To get the same list of column names and types from a query, you could use a simple trick: CREATE a temporary table from the query output, then use the same techniques as above.

You can append LIMIT 0, since you do not need actual data:

CREATE TEMP TABLE tmp123 AS
SELECT 1::numeric, now()
LIMIT  0;

To get the data type of individual columns, you can also use the function pg_typeof():

SELECT pg_typeof(1);
  • Thank you so much. I've been looking at how to get the datatype of the column in pg_attribute for awhile and just came across this post. Appreciate your post. – Melinda Oct 4 '16 at 18:09
2

You can use the psql command line client.

\dt will show a list of tables

\dv will show a list of views

\d [object_name] will describe the schema of the table or view

Not sure how you would describe a query though.

More info: https://manikandanmv.wordpress.com/tag/basic-psql-commands/

2

If you have accesss to the pg_catalog and use PgAdmin3, I highly recommend a solution that I found on Valentine's Tech blog (http://tech.valgog.com/2011/02/pgadmin-iii-macros-get-table-fields.html). It is a PgAdmin3 macro that can be accessed with a shortcut to display the definition of a selected table name.

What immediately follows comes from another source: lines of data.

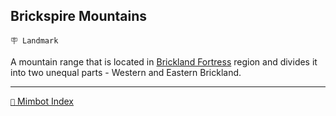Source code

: ## Brickspire Mountains

`🪧 Landmark`

A mountain range that is located in [Brickland Fortress](<https://zeithalt.github.io/r/brickland_fortress.html>) region and divides it into two unequal parts - Western and Eastern Brickland.

<!---
keywords: brickland
aliases: 
-->
----------
[`📑` Mimbot Index](<https://zeithalt.github.io/r/#50d0>)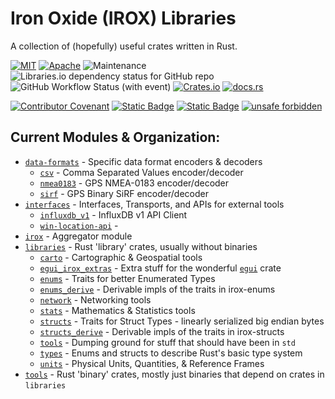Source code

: Iron Oxide (IROX) Libraries
=============================
A collection of (hopefully) useful crates written in Rust.  

[![MIT](https://img.shields.io/badge/license-MIT-blue.svg)](https://github.com/spmadden/irox/blob/master/LICENSE)
[![Apache](https://img.shields.io/badge/license-Apache-blue.svg)](https://github.com/spmadden/irox/blob/master/LICENSE-APACHE)
![Maintenance](https://img.shields.io/maintenance/yes/2023)
![Libraries.io dependency status for GitHub repo](https://img.shields.io/librariesio/github/spmadden/irox)
![GitHub Workflow Status (with event)](https://img.shields.io/github/actions/workflow/status/spmadden/irox/rust.yml)
[![Crates.io](https://img.shields.io/crates/v/irox)](https://crates.io/crates/irox/)
[![docs.rs](https://img.shields.io/docsrs/irox/latest)](https://docs.rs/irox/latest/irox/)

[![Contributor Covenant](https://img.shields.io/badge/Contributor%20Covenant-2.1-4baaaa.svg)](code_of_conduct.md)
[![Static Badge](https://img.shields.io/badge/semver-2.0-blue)](https://semver.org/spec/v2.0.0.html)
[![Static Badge](https://img.shields.io/badge/conventional--commits-1.0-pink)](https://www.conventionalcommits.org/en/v1.0.0/)
[![unsafe forbidden](https://img.shields.io/badge/unsafe-forbidden-success.svg)](https://github.com/rust-secure-code/safety-dance/)

Current Modules & Organization:
-----------------
 * [`data-formats`](./data-formats) - Specific data format encoders & decoders
   * [`csv`](./data-formats/csv) - Comma Separated Values encoder/decoder
   * [`nmea0183`](./data-formats/nmea0183) - GPS NMEA-0183 encoder/decoder
   * [`sirf`](./data-formats/sirf) - GPS Binary SiRF encoder/decoder
 * [`interfaces`](./interfaces) - Interfaces, Transports, and APIs for external tools
   * [`influxdb_v1`](./interfaces/influxdb_v1) - InfluxDB v1 API Client
   * [`win-location-api`](./interfaces/win-location-api) - 
 * [`irox`](./irox) - Aggregator module
 * [`libraries`](./libraries) - Rust 'library' crates, usually without binaries
   * [`carto`](./libraries/carto) - Cartographic & Geospatial tools
   * [`egui_irox_extras`](./libraries/egui_extras) - Extra stuff for the wonderful [`egui`](https://github.com/emilk/egui) crate
   * [`enums`](./libraries/enums) - Traits for better Enumerated Types
   * [`enums_derive`](./libraries/enums_derive) - Derivable impls of the traits in irox-enums
   * [`network`](./libraries/network) - Networking tools
   * [`stats`](./libraries/stats) - Mathematics & Statistics tools
   * [`structs`](./libraries/structs) - Traits for Struct Types - linearly serialized big endian bytes
   * [`structs_derive`](./libraries/structs_derive) - Derivable impls of the traits in irox-structs
   * [`tools`](./libraries/tools) - Dumping ground for stuff that should have been in `std`
   * [`types`](./libraries/types) - Enums and structs to describe Rust's basic type system
   * [`units`](./libraries/units) - Physical Units, Quantities, & Reference Frames
 * [`tools`](./tools) - Rust 'binary' crates, mostly just binaries that depend on crates in `libraries`
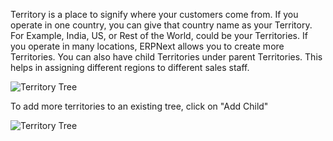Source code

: Territory is a place to signify where your customers come from. If you operate
in one country, you can give that country name as your Territory. For Example,
India, US, or Rest of the World, could be your Territories. If you operate in
many locations, ERPNext allows you to create more Territories. You can also
have child Territories under parent Territories. This helps in assigning
different regions to different sales staff.

![Territory Tree](assets/manual_erpnext_com/old_images/erpnext/territory-tree.png)

To add more territories to an existing tree, click on "Add Child"

![Territory Tree](assets/manual_erpnext_com/old_images/erpnext/territory-tree-1.png)

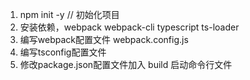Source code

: 1. npm init -y // 初始化项目
2. 安装依赖，webpack webpack-cli typescript ts-loader
3. 编写webpack配置文件 webpack.config.js
4. 编写tsconfig配置文件
5. 修改package.json配置文件加入 build 启动命令行文件
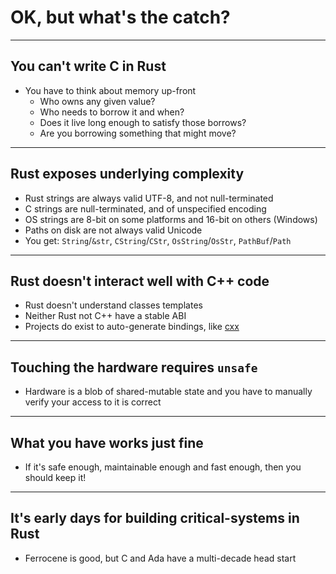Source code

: # OK, but what's the catch?

---

## You can't write C in Rust

* You have to think about memory up-front
  * Who owns any given value?
  * Who needs to borrow it and when?
  * Does it live long enough to satisfy those borrows?
  * Are you borrowing something that might move?

---

## Rust exposes underlying complexity

* Rust strings are always valid UTF-8, and not null-terminated
* C strings are null-terminated, and of unspecified encoding
* OS strings are 8-bit on some platforms and 16-bit on others (Windows)
* Paths on disk are not always valid Unicode
* You get: `String`/`&str`, `CString`/`CStr`, `OsString`/`OsStr`, `PathBuf`/`Path`

---

## Rust doesn't interact well with C++ code

* Rust doesn't understand classes templates
* Neither Rust not C++ have a stable ABI
* Projects do exist to auto-generate bindings, like [cxx](https://crates.io/crates/cxx)

---

## Touching the hardware requires `unsafe`

* Hardware is a blob of shared-mutable state and you have to manually verify
    your access to it is correct

---

##  What you have works just fine

* If it's safe enough, maintainable enough and fast enough, then you should keep it!

---

## It's early days for building critical-systems in Rust

* Ferrocene is good, but C and Ada have a multi-decade head start

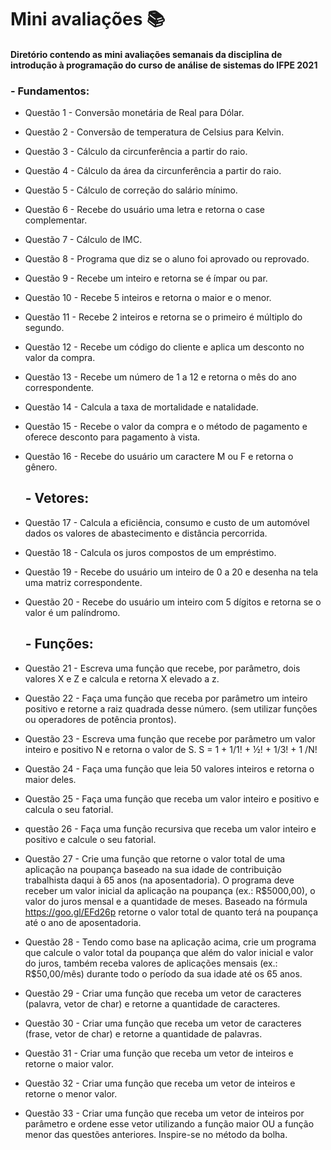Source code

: # Mini avaliações :books:

#### Diretório contendo as mini avaliações semanais da disciplina de introdução à programação do curso de análise de sistemas do IFPE 2021

###  - Fundamentos:

- Questão 1 - Conversão monetária de Real para Dólar.

- Questão 2 - Conversão de temperatura de Celsius para Kelvin.

- Questão 3 - Cálculo da circunferência a partir do raio. 

- Questão 4 - Cálculo da área da circunferência a partir do raio.

- Questão 5 - Cálculo de correção do salário mínimo. 

- Questão 6 - Recebe do usuário uma letra e retorna o case complementar.

- Questão 7 - Cálculo de IMC.

- Questão 8 - Programa que diz se o aluno foi aprovado ou reprovado.

- Questão 9 - Recebe um inteiro e retorna se é ímpar ou par.

- Questão 10 - Recebe 5 inteiros e retorna o maior e o menor.

- Questão 11 - Recebe 2 inteiros e retorna se o primeiro é múltiplo do segundo.

- Questão 12 - Recebe um código do cliente e aplica um desconto no valor da compra.

- Questão 13 - Recebe um número de 1 a 12 e retorna o mês do ano correspondente.

- Questão 14 - Calcula a taxa de mortalidade e natalidade.

- Questão 15 - Recebe o valor da compra e o método de pagamento e oferece desconto para pagamento à vista. 

- Questão 16 - Recebe do usuário um caractere M ou F e retorna  o gênero.

  ## - Vetores:

- Questão 17 - Calcula a eficiência, consumo e custo de um automóvel dados os valores de abastecimento e distância percorrida.

- Questão 18 - Calcula os juros compostos de um empréstimo. 

- Questão 19 - Recebe do usuário um inteiro de 0 a 20 e desenha na tela uma matriz correspondente.

- Questão 20 - Recebe do usuário um inteiro com 5 dígitos e retorna se o valor é um palíndromo. 

  ## - Funções: 

- Questão 21 - Escreva uma função que recebe, por parâmetro, dois valores X e Z e calcula e retorna X elevado a z.

- Questão 22 - Faça uma função que receba por parâmetro um inteiro positivo e retorne a raiz quadrada desse número. (sem utilizar funções ou operadores de potência prontos). 

- Questão 23 - Escreva uma função que recebe por parâmetro um valor inteiro e positivo N e retorna o valor de S. S = 1 + 1/1! + ½! + 1/3! + 1 /N!

- Questão 24 - Faça uma função que leia 50 valores inteiros e retorna o maior deles.

- Questão 25 - Faça uma função que receba um valor inteiro e positivo e calcula o seu fatorial.

- questão 26 - Faça uma função recursiva que receba um valor inteiro e positivo e calcule o seu fatorial.

- Questão 27 - Crie uma função que retorne o valor total de uma aplicação na poupança baseado na sua idade de contribuição trabalhista daqui à 65 anos (na aposentadoria). O programa deve receber um valor inicial da aplicação na poupança (ex.: R$5000,00), o valor do juros mensal e a quantidade de meses. Baseado na fórmula https://goo.gl/EFd26p retorne o valor total de quanto terá na poupança até o ano de aposentadoria.

- Questão 28 - Tendo como base na aplicação acima, crie um programa que calcule o valor total da poupança que além do valor inicial e valor do juros, também receba valores de aplicações mensais (ex.: R$50,00/mês) durante todo o período da sua idade até os 65 anos.

- Questão 29 - Criar uma função que receba um vetor de caracteres (palavra, vetor de char) e retorne a quantidade de caracteres.

- Questão 30 - Criar uma função que receba um vetor de caracteres (frase, vetor de char) e retorne a quantidade de palavras.

- Questão 31 - Criar uma função que receba um vetor de inteiros e retorne o maior valor.

- Questão 32 - Criar uma função que receba um vetor de inteiros e retorne o menor valor.

- Questão 33  -  Criar uma função que receba um vetor de inteiros por parâmetro e ordene esse vetor utilizando a função maior OU a função menor das questões anteriores. Inspire-se no método da bolha.

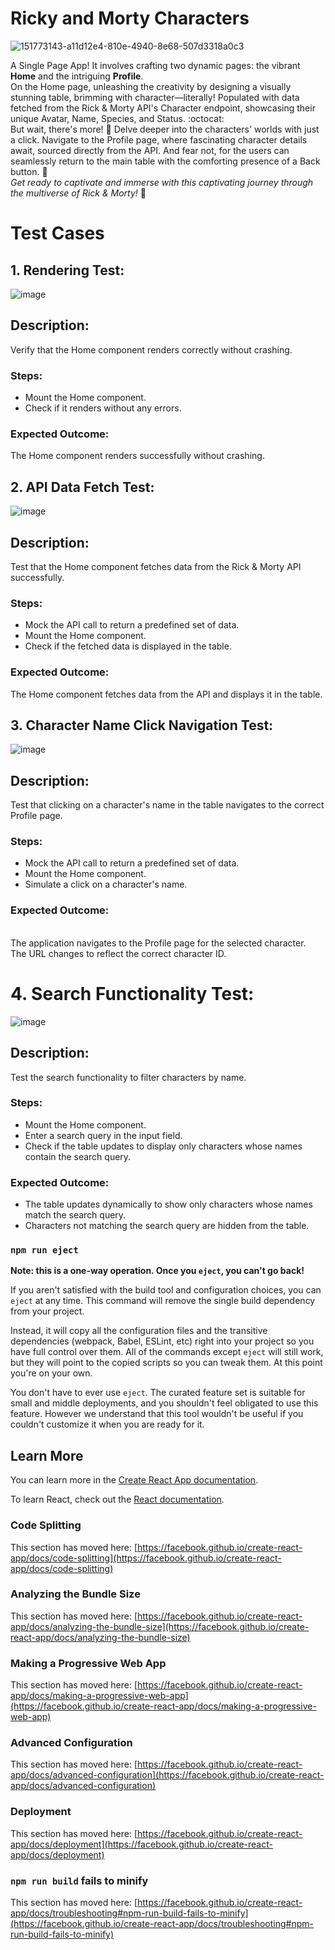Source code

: # Ricky and Morty Characters
![151773143-a11d12e4-810e-4940-8e68-507d3318a0c3](https://github.com/laiba1025/single-page-app/assets/123197772/6e1340e9-e061-4563-9244-c45f5a5e2b3a)


A Single Page App! It involves crafting two dynamic pages: the vibrant **Home** and the intriguing **Profile**. 
<br>On the Home page, unleashing the creativity by designing a visually stunning table, brimming with character—literally! Populated with data fetched from the Rick & Morty API's Character endpoint, showcasing their unique Avatar, Name, Species, and Status. :octocat:
<br>But wait, there's more! :rocket: Delve deeper into the characters' worlds with just a click. Navigate to the Profile page, where fascinating character details await, sourced directly from the API. And fear not, for the users can seamlessly return to the main table with the comforting presence of a Back button. :space_invader:
<br>*Get ready to captivate and immerse with this captivating journey through the multiverse of Rick & Morty!* :ghost:


# Test Cases
## 1. Rendering Test:
![image](https://github.com/laiba1025/single-page-app/assets/123197772/40393289-f1a1-484c-be36-bc9e9acf9641)
## Description:
Verify that the Home component renders correctly without crashing.
### Steps:
* Mount the Home component.
* Check if it renders without any errors.
### Expected Outcome:
The Home component renders successfully without crashing.

## 2. API Data Fetch Test:
![image](https://github.com/laiba1025/single-page-app/assets/123197772/aed97363-41f2-4bfa-8da0-dde1ac0c4a49)

## Description: 
Test that the Home component fetches data from the Rick & Morty API successfully.

### Steps:
* Mock the API call to return a predefined set of data.
* Mount the Home component.
* Check if the fetched data is displayed in the table.

### Expected Outcome:
The Home component fetches data from the API and displays it in the table.


## 3. Character Name Click Navigation Test:
![image](https://github.com/laiba1025/single-page-app/assets/123197772/32233c04-1035-4b45-8c1a-07b41aa378dc)
## Description: 
Test that clicking on a character's name in the table navigates to the correct Profile page.
### Steps:
* Mock the API call to return a predefined set of data.
* Mount the Home component.
* Simulate a click on a character's name.
### Expected Outcome:
<br> The application navigates to the Profile page for the selected character.
<br> The URL changes to reflect the correct character ID.

# 4. Search Functionality Test:
![image](https://github.com/laiba1025/single-page-app/assets/123197772/c8054d82-0f37-419e-96f5-852b322fa52f)
## Description: 
Test the search functionality to filter characters by name.
### Steps:
* Mount the Home component.
* Enter a search query in the input field.
* Check if the table updates to display only characters whose names contain the search query.
### Expected Outcome:
* The table updates dynamically to show only characters whose names match the search query.
* Characters not matching the search query are hidden from the table.

### `npm run eject`

**Note: this is a one-way operation. Once you `eject`, you can't go back!**

If you aren't satisfied with the build tool and configuration choices, you can `eject` at any time. This command will remove the single build dependency from your project.

Instead, it will copy all the configuration files and the transitive dependencies (webpack, Babel, ESLint, etc) right into your project so you have full control over them. All of the commands except `eject` will still work, but they will point to the copied scripts so you can tweak them. At this point you're on your own.

You don't have to ever use `eject`. The curated feature set is suitable for small and middle deployments, and you shouldn't feel obligated to use this feature. However we understand that this tool wouldn't be useful if you couldn't customize it when you are ready for it.

## Learn More

You can learn more in the [Create React App documentation](https://facebook.github.io/create-react-app/docs/getting-started).

To learn React, check out the [React documentation](https://reactjs.org/).

### Code Splitting

This section has moved here: [https://facebook.github.io/create-react-app/docs/code-splitting](https://facebook.github.io/create-react-app/docs/code-splitting)

### Analyzing the Bundle Size

This section has moved here: [https://facebook.github.io/create-react-app/docs/analyzing-the-bundle-size](https://facebook.github.io/create-react-app/docs/analyzing-the-bundle-size)

### Making a Progressive Web App

This section has moved here: [https://facebook.github.io/create-react-app/docs/making-a-progressive-web-app](https://facebook.github.io/create-react-app/docs/making-a-progressive-web-app)

### Advanced Configuration

This section has moved here: [https://facebook.github.io/create-react-app/docs/advanced-configuration](https://facebook.github.io/create-react-app/docs/advanced-configuration)

### Deployment

This section has moved here: [https://facebook.github.io/create-react-app/docs/deployment](https://facebook.github.io/create-react-app/docs/deployment)

### `npm run build` fails to minify

This section has moved here: [https://facebook.github.io/create-react-app/docs/troubleshooting#npm-run-build-fails-to-minify](https://facebook.github.io/create-react-app/docs/troubleshooting#npm-run-build-fails-to-minify)
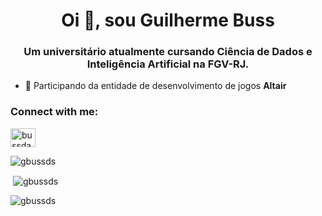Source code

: <h1 align="center">Oi 👋, sou Guilherme Buss</h1>
<h3 align="center">Um universitário atualmente cursando Ciência de Dados e Inteligência Artificial na FGV-RJ.</h3>

- 🔭 Participando da entidade de desenvolvimento de jogos **Altair**

<h3 align="left">Connect with me:</h3>
<p align="left">
<a href="https://instagram.com/bussdasilva" target="blank"><img align="center" src="https://raw.githubusercontent.com/rahuldkjain/github-profile-readme-generator/master/src/images/icons/Social/instagram.svg" alt="bussdasilva" height="30" width="40" /></a>
</p>

<p><img align=center" src="https://github-readme-stats.vercel.app/api/top-langs?username=gbussds&show_icons=true&locale=en&layout=compact" alt="gbussds" /></p>

<p>&nbsp;<img align="center" src="https://github-readme-stats.vercel.app/api?username=gbussds&show_icons=true&locale=en" alt="gbussds" /></p>

<p><img align="center" src="https://github-readme-streak-stats.herokuapp.com/?user=gbussds&" alt="gbussds" /></p>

select quote_ident(nspname) || '.' || quote_ident(relname) as table_name, 
       quote_ident(attname) as field_name, 
       format_type(atttypid,atttypmod) as field_type, 
       case when attnotnull then ' NOT NULL' else '' end as null_constraint,
       case when atthasdef then 'DEFAULT ' || 
                                ( select pg_get_expr(adbin, attrelid) 
                                    from pg_attrdef 
                                   where adrelid = attrelid and adnum = attnum )::text else ''
       end as dafault_value,
       case when nullif(confrelid, 0) is not null
            then confrelid::regclass::text || '( ' || 
                 array_to_string( ARRAY( select quote_ident( fa.attname ) 
                                           from pg_attribute as fa 
                                          where fa.attnum = ANY ( confkey ) 
                                            and fa.attrelid = confrelid
                                          order by fa.attnum 
                                        ), ','
                                 ) || ' )'
            else '' end as references_to
  from pg_attribute 
       left outer join pg_constraint on conrelid = attrelid 
                                    and attnum = conkey[1] 
                                    and array_upper( conkey, 1 ) = 1,
       pg_class, 
       pg_namespace
 where pg_class.oid = attrelid
   and pg_namespace.oid = relnamespace
   and pg_class.oid = btrim( '$SELECTION$' )::regclass::oid
   and attnum > 0
   and not attisdropped
 order by attrelid, attnum;

Works like a charm and extremely useful.

1

Use the information_schema views, they're SQL-standard and contain the information you want.

You can also directly access pg_class, pg_attribute, etc, but that's unportable and often fiddlier; you may need helper functions like oidvectortypes, pg_get_function_arguments, etc for some things.

If you want to see how psql executes something like \dt, run psql -E - it'll print the query. However, it's usually better to use the information_schema if it'll meet your needs.

1

This may be overly simple, but pgAdmin4 shows the field types in the output results. The other solutions above are probably more elegant, but when I just need a quick answer, I find pgAdmin4's query GUI works pretty well. Trying to figure out the field type of a calculated field returned by a view or function can be tricky.